Identification and Classification of Benign and Malignant Masses based on Subtraction of Temporally Sequential Digital Mammograms
Document Type
Conference
Source
2022 44th Annual International Conference of the IEEE Engineering in Medicine & Biology Society (EMBC) Engineering in Medicine & Biology Society (EMBC), 2022 44th Annual International Conference of the IEEE. :1667-1670 Jul, 2022
Subject
Bioengineering
Machine learning algorithms
Design automation
Biopsy
Machine learning
Feature extraction
Mammography
Breast cancer
Computer-Aided Diagnosis (CAD)
Digital mammography
Temporal subtraction
Language
ISSN
2694-0604
Abstract
Breast cancer remains the leading cause of cancer deaths and the second highest cause of death, in general, among women worldwide.

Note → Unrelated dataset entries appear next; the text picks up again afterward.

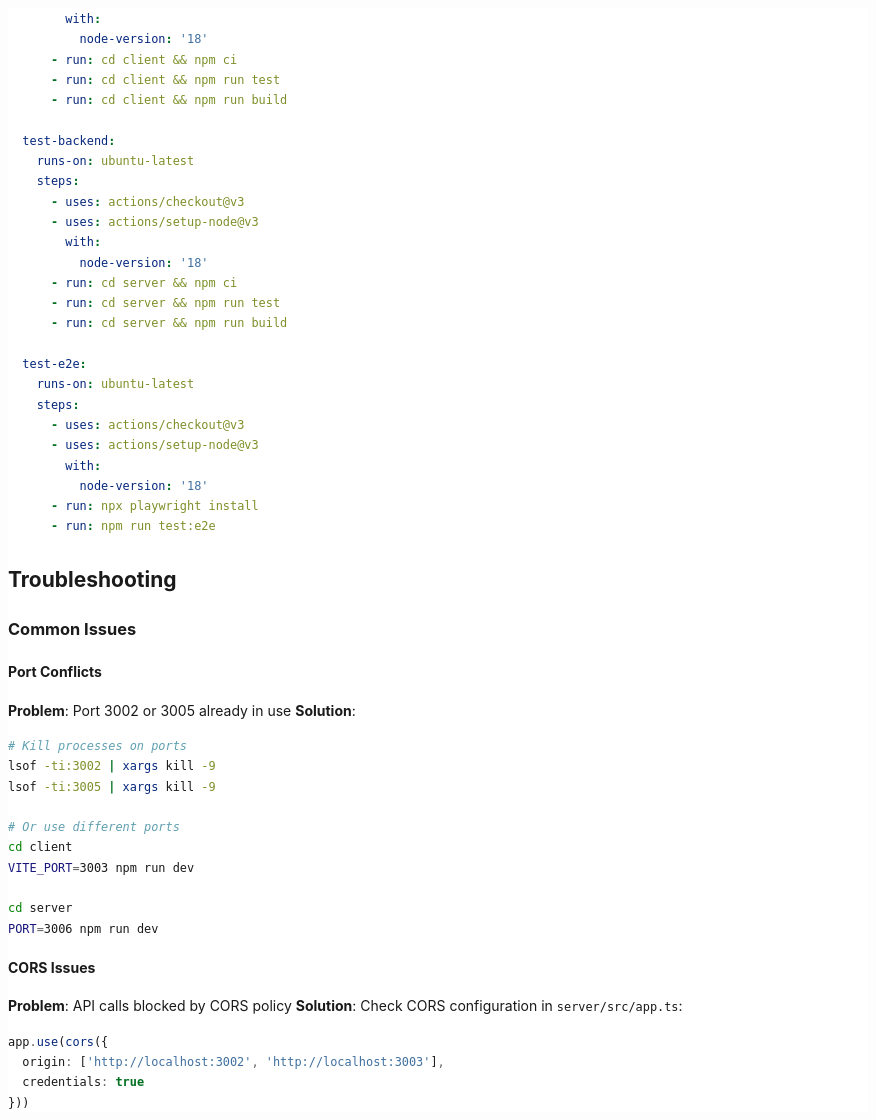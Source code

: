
 ```yaml
        with:
          node-version: '18'
      - run: cd client && npm ci
      - run: cd client && npm run test
      - run: cd client && npm run build

  test-backend:
    runs-on: ubuntu-latest
    steps:
      - uses: actions/checkout@v3
      - uses: actions/setup-node@v3
        with:
          node-version: '18'
      - run: cd server && npm ci
      - run: cd server && npm run test
      - run: cd server && npm run build

  test-e2e:
    runs-on: ubuntu-latest
    steps:
      - uses: actions/checkout@v3
      - uses: actions/setup-node@v3
        with:
          node-version: '18'
      - run: npx playwright install
      - run: npm run test:e2e
```

## Troubleshooting

### Common Issues

#### Port Conflicts
**Problem**: Port 3002 or 3005 already in use
**Solution**:
```bash
# Kill processes on ports
lsof -ti:3002 | xargs kill -9
lsof -ti:3005 | xargs kill -9

# Or use different ports
cd client
VITE_PORT=3003 npm run dev

cd server
PORT=3006 npm run dev
```

#### CORS Issues
**Problem**: API calls blocked by CORS policy
**Solution**: Check CORS configuration in `server/src/app.ts`:
```typescript
app.use(cors({
  origin: ['http://localhost:3002', 'http://localhost:3003'],
  credentials: true
}))
```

Fortunately, over the last few decades, with the introduction of mammography, the mortality rate of breast cancer has significantly decreased. However, accurate classification of breast masses in mammograms is especially challenging. Various Computer-Aided Diagnosis (CAD) systems are being developed to assist radiologists with the accurate classification of breast abnormalities. In this study, classification of benign and malignant masses, based on the subtraction of temporally sequential digital mammograms and machine learning, is proposed. The performance of the algorithm was evaluated on a dataset created for the purposes of this study. In total, 196 images from 49 patients, with precisely annotated mass locations and biopsy confirmed malignant cases, were included. Ninety-six features were extracted and five feature selection algorithms were employed to identify the most important features. Ten classifiers were tested using leave-one-patient-out and 7-fold cross-validation. Neural Networks, achieved the highest classification performance with 90.85% accuracy and 0.91 AUC, an improvement compared to the state-of-the-art. These results demonstrate the effectiveness of the subtraction of temporally consecutive mammograms for the classification of breast masses as benign or malignant.